In a sharp rebuke to investigative lapses, a Supreme Court bench comprising Justices Vikram Nath and Sandeep Mehta has directed further investigation into a criminal case where police overlooked key hate speech provisions despite explicit FIR allegations. The writ petition filed by Kazeem Ahmad Sherwani against the State of Uttar Pradesh highlights a classic case of prosecutorial oversight, with the court deferring the matter for eight weeks to allow rectification.

From Complaint to Chargesheet: A Trail of Missed Offences

The saga began with petitioner Kazeem Ahmad Sherwani lodging a complaint that clearly outlined ingredients for offences under Sections 153B (imputations prejudicial to national integration) and 295A IPC (deliberate acts intended to outrage religious feelings). Yet, the Investigating Officer (IO) filed a chargesheet bypassing these provisions entirely—no registration, no probe, no sanction.

Sherwani approached the Supreme Court via Writ Petition (Criminal) No. 391/2021 , seeking judicial intervention to enforce proper action. The February 16, 2026 hearing exposed this discrepancy, with the court emphasizing the FIR's plain language.

State's Concession: ' Necessary Ingredients Made Out'

During arguments, Additional Solicitor General K.M. Nataraj candidly acknowledged the FIR's validity for Sections 153B and 295A. Representing the State, he assured the bench that the IO would seek return of the original file from the trial court , conduct further investigation, obtain mandatory government sanction under Section 196 CrPC (now corresponding to Section 217 BNSS ), and file a fresh Section 173(2) report within six weeks.

The petitioner's counsel, led by Senior Advocate Huzefa Ahmadi , pressed on the IO's failure, while the court independently noted the allegations' sufficiency on a " bare perusal " of the FIR.

Court's Razor-Sharp Critique: 'Manifestly, Grave Error '

Diving into the merits, the bench dissected the IO's misstep without mincing words.
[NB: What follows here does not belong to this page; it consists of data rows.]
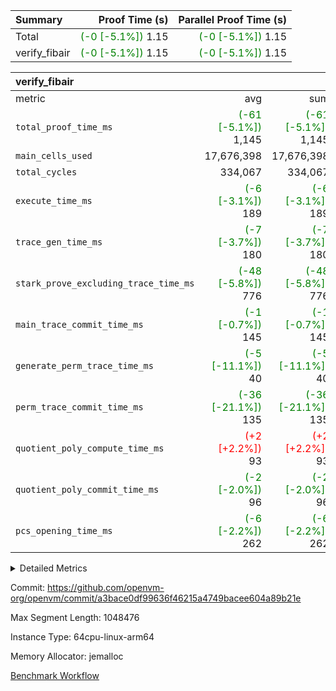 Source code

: | Summary | Proof Time (s) | Parallel Proof Time (s) |
|:---|---:|---:|
| Total | <span style='color: green'>(-0 [-5.1%])</span> 1.15 | <span style='color: green'>(-0 [-5.1%])</span> 1.15 |
| verify_fibair | <span style='color: green'>(-0 [-5.1%])</span> 1.15 | <span style='color: green'>(-0 [-5.1%])</span> 1.15 |


| verify_fibair |||||
|:---|---:|---:|---:|---:|
|metric|avg|sum|max|min|
| `total_proof_time_ms ` | <span style='color: green'>(-61 [-5.1%])</span> 1,145 | <span style='color: green'>(-61 [-5.1%])</span> 1,145 | <span style='color: green'>(-61 [-5.1%])</span> 1,145 | <span style='color: green'>(-61 [-5.1%])</span> 1,145 |
| `main_cells_used     ` |  17,676,398 |  17,676,398 |  17,676,398 |  17,676,398 |
| `total_cycles        ` |  334,067 |  334,067 |  334,067 |  334,067 |
| `execute_time_ms     ` | <span style='color: green'>(-6 [-3.1%])</span> 189 | <span style='color: green'>(-6 [-3.1%])</span> 189 | <span style='color: green'>(-6 [-3.1%])</span> 189 | <span style='color: green'>(-6 [-3.1%])</span> 189 |
| `trace_gen_time_ms   ` | <span style='color: green'>(-7 [-3.7%])</span> 180 | <span style='color: green'>(-7 [-3.7%])</span> 180 | <span style='color: green'>(-7 [-3.7%])</span> 180 | <span style='color: green'>(-7 [-3.7%])</span> 180 |
| `stark_prove_excluding_trace_time_ms` | <span style='color: green'>(-48 [-5.8%])</span> 776 | <span style='color: green'>(-48 [-5.8%])</span> 776 | <span style='color: green'>(-48 [-5.8%])</span> 776 | <span style='color: green'>(-48 [-5.8%])</span> 776 |
| `main_trace_commit_time_ms` | <span style='color: green'>(-1 [-0.7%])</span> 145 | <span style='color: green'>(-1 [-0.7%])</span> 145 | <span style='color: green'>(-1 [-0.7%])</span> 145 | <span style='color: green'>(-1 [-0.7%])</span> 145 |
| `generate_perm_trace_time_ms` | <span style='color: green'>(-5 [-11.1%])</span> 40 | <span style='color: green'>(-5 [-11.1%])</span> 40 | <span style='color: green'>(-5 [-11.1%])</span> 40 | <span style='color: green'>(-5 [-11.1%])</span> 40 |
| `perm_trace_commit_time_ms` | <span style='color: green'>(-36 [-21.1%])</span> 135 | <span style='color: green'>(-36 [-21.1%])</span> 135 | <span style='color: green'>(-36 [-21.1%])</span> 135 | <span style='color: green'>(-36 [-21.1%])</span> 135 |
| `quotient_poly_compute_time_ms` | <span style='color: red'>(+2 [+2.2%])</span> 93 | <span style='color: red'>(+2 [+2.2%])</span> 93 | <span style='color: red'>(+2 [+2.2%])</span> 93 | <span style='color: red'>(+2 [+2.2%])</span> 93 |
| `quotient_poly_commit_time_ms` | <span style='color: green'>(-2 [-2.0%])</span> 96 | <span style='color: green'>(-2 [-2.0%])</span> 96 | <span style='color: green'>(-2 [-2.0%])</span> 96 | <span style='color: green'>(-2 [-2.0%])</span> 96 |
| `pcs_opening_time_ms ` | <span style='color: green'>(-6 [-2.2%])</span> 262 | <span style='color: green'>(-6 [-2.2%])</span> 262 | <span style='color: green'>(-6 [-2.2%])</span> 262 | <span style='color: green'>(-6 [-2.2%])</span> 262 |



<details>
<summary>Detailed Metrics</summary>

|  | verify_program_compile_ms | total_cells | stark_prove_excluding_trace_time_ms | quotient_poly_compute_time_ms | quotient_poly_commit_time_ms | perm_trace_commit_time_ms | pcs_opening_time_ms | main_trace_commit_time_ms |
| --- | --- | --- | --- | --- | --- | --- | --- |
|  | 7 | 65,536 | 35 | 1 | 6 | 0 | 21 | 7 | 

| air_name | rows | quotient_deg | main_cols | interactions | constraints | cells |
| --- | --- | --- | --- | --- | --- | --- |
| AccessAdapterAir<2> |  | 2 |  | 5 | 12 |  | 
| AccessAdapterAir<4> |  | 2 |  | 5 | 12 |  | 
| AccessAdapterAir<8> |  | 2 |  | 5 | 12 |  | 
| FibonacciAir | 32,768 | 1 | 2 |  | 5 | 65,536 | 
| FriReducedOpeningAir |  | 2 |  | 39 | 71 |  | 
| JalRangeCheckAir |  | 2 |  | 9 | 14 |  | 
| NativePoseidon2Air<BabyBearParameters>, 1> |  | 2 |  | 136 | 572 |  | 
| PhantomAir |  | 2 |  | 3 | 5 |  | 
| ProgramAir |  | 1 |  | 1 | 4 |  | 
| VariableRangeCheckerAir |  | 1 |  | 1 | 4 |  | 
| VmAirWrapper<AluNativeAdapterAir, FieldArithmeticCoreAir> |  | 2 |  | 15 | 27 |  | 
| VmAirWrapper<BranchNativeAdapterAir, BranchEqualCoreAir<1> |  | 2 |  | 11 | 25 |  | 
| VmAirWrapper<NativeAdapterAir<2, 0>, PublicValuesCoreAir> |  | 2 |  | 11 | 29 |  | 
| VmAirWrapper<NativeLoadStoreAdapterAir<1>, NativeLoadStoreCoreAir<1> |  | 2 |  | 15 | 20 |  | 
| VmAirWrapper<NativeLoadStoreAdapterAir<4>, NativeLoadStoreCoreAir<4> |  | 2 |  | 15 | 20 |  | 
| VmAirWrapper<NativeVectorizedAdapterAir<4>, FieldExtensionCoreAir> |  | 2 |  | 15 | 27 |  | 
| VmConnectorAir |  | 2 |  | 5 | 11 |  | 
| VolatileBoundaryAir |  | 2 |  | 7 | 19 |  | 

| group | trace_gen_time_ms | total_proof_time_ms | total_cycles | total_cells | stark_prove_excluding_trace_time_ms | quotient_poly_compute_time_ms | quotient_poly_commit_time_ms | perm_trace_commit_time_ms | pcs_opening_time_ms | main_trace_commit_time_ms | main_cells_used | generate_perm_trace_time_ms | execute_time_ms |
| --- | --- | --- | --- | --- | --- | --- | --- | --- | --- | --- | --- | --- | --- |
| verify_fibair | 180 | 1,145 | 334,067 | 62,474,410 | 776 | 93 | 96 | 135 | 262 | 145 | 17,676,398 | 40 | 189 | 

| group | air_name | rows | prep_cols | perm_cols | main_cols | cells |
| --- | --- | --- | --- | --- | --- | --- |
| verify_fibair | AccessAdapterAir<2> | 131,072 |  | 16 | 11 | 3,538,944 | 
| verify_fibair | AccessAdapterAir<4> | 65,536 |  | 16 | 13 | 1,900,544 | 
| verify_fibair | AccessAdapterAir<8> | 128 |  | 16 | 17 | 4,224 | 
| verify_fibair | FriReducedOpeningAir | 2,048 |  | 84 | 27 | 227,328 | 
| verify_fibair | JalRangeCheckAir | 32,768 |  | 28 | 12 | 1,310,720 | 
| verify_fibair | NativePoseidon2Air<BabyBearParameters>, 1> | 32,768 |  | 312 | 398 | 23,265,280 | 
| verify_fibair | PhantomAir | 16,384 |  | 12 | 6 | 294,912 | 
| verify_fibair | ProgramAir | 8,192 |  | 8 | 10 | 147,456 | 
| verify_fibair | VariableRangeCheckerAir | 262,144 | 2 | 8 | 1 | 2,359,296 | 
| verify_fibair | VmAirWrapper<AluNativeAdapterAir, FieldArithmeticCoreAir> | 262,144 |  | 36 | 29 | 17,039,360 | 
| verify_fibair | VmAirWrapper<BranchNativeAdapterAir, BranchEqualCoreAir<1> | 32,768 |  | 28 | 23 | 1,671,168 | 
| verify_fibair | VmAirWrapper<NativeLoadStoreAdapterAir<1>, NativeLoadStoreCoreAir<1> | 65,536 |  | 40 | 21 | 3,997,696 | 
| verify_fibair | VmAirWrapper<NativeLoadStoreAdapterAir<4>, NativeLoadStoreCoreAir<4> | 32,768 |  | 40 | 27 | 2,195,456 | 
| verify_fibair | VmAirWrapper<NativeVectorizedAdapterAir<4>, FieldExtensionCoreAir> | 32,768 |  | 36 | 38 | 2,424,832 | 
| verify_fibair | VmConnectorAir | 2 | 1 | 16 | 5 | 42 | 
| verify_fibair | VolatileBoundaryAir | 65,536 |  | 20 | 12 | 2,097,152 | 

| group | trace_height_constraint | weighted_sum | threshold |
| --- | --- | --- | --- |
| verify_fibair | 0 | 1,085,444 | 2,013,265,921 | 
| verify_fibair | 1 | 5,411,200 | 2,013,265,921 | 
| verify_fibair | 2 | 542,722 | 2,013,265,921 | 
| verify_fibair | 3 | 5,476,612 | 2,013,265,921 | 
| verify_fibair | 4 | 65,536 | 2,013,265,921 | 
| verify_fibair | 5 | 12,851,850 | 2,013,265,921 | 

| trace_height_constraint | threshold |
| --- | --- |
| 0 | 2,013,265,921 | 

</details>


Commit: https://github.com/openvm-org/openvm/commit/a3bace0df99636f46215a4749bacee604a89b21e

Max Segment Length: 1048476

Instance Type: 64cpu-linux-arm64

Memory Allocator: jemalloc

[Benchmark Workflow](https://github.com/openvm-org/openvm/actions/runs/15074831659)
No precedents were invoked, but the order underscored foundational principles: FIR allegations dictate applicable offences, and omissions demand correction via statutory mechanisms like file recall and sanction.

The ruling clarifies that sanction under Section 196 CrPC is non-negotiable for these sensitive provisions, preventing hasty prosecutions on matters touching religion and national integrity.

Key Observations

"from the allegations as set out in the complaint lodged by the petitioner, the necessary ingredients of the offences punishable under Sections 153B and 295A of the Indian Penal Code, 1860 ... were made out and the FIR ought to have been registered for the said offences." (Para 1)

"Manifestly, the Investigating Officer committed grave error in not applying the appropriate offences which were made out on a bare perusal of the FIR lodged by the petitioner." (Para 3)

"the investigation agency proposes to rectify the error by moving an appropriate application to the trial Court for return of the original record so that further investigation can be conducted with addition of the applicable offences..." (Para 3)

Deferred But Decisive: Probe Revival and Eight-Week Window

The court did not quash or dismiss but pragmatically deferred the petition until April 21, 2026 , granting the agency time to:

- Retrieve the case file.

- Invoke Sections 153B and 295A.

- Secure sanction.

- Submit a supplementary chargesheet.

This order sets a precedent for complainant-driven corrections in hate speech probes, signaling zero tolerance for IO shortcuts. Future cases may see swifter judicial nudges, ensuring FIR disclosures aren't buried in chargesheets—potentially streamlining accountability in communal offence investigations.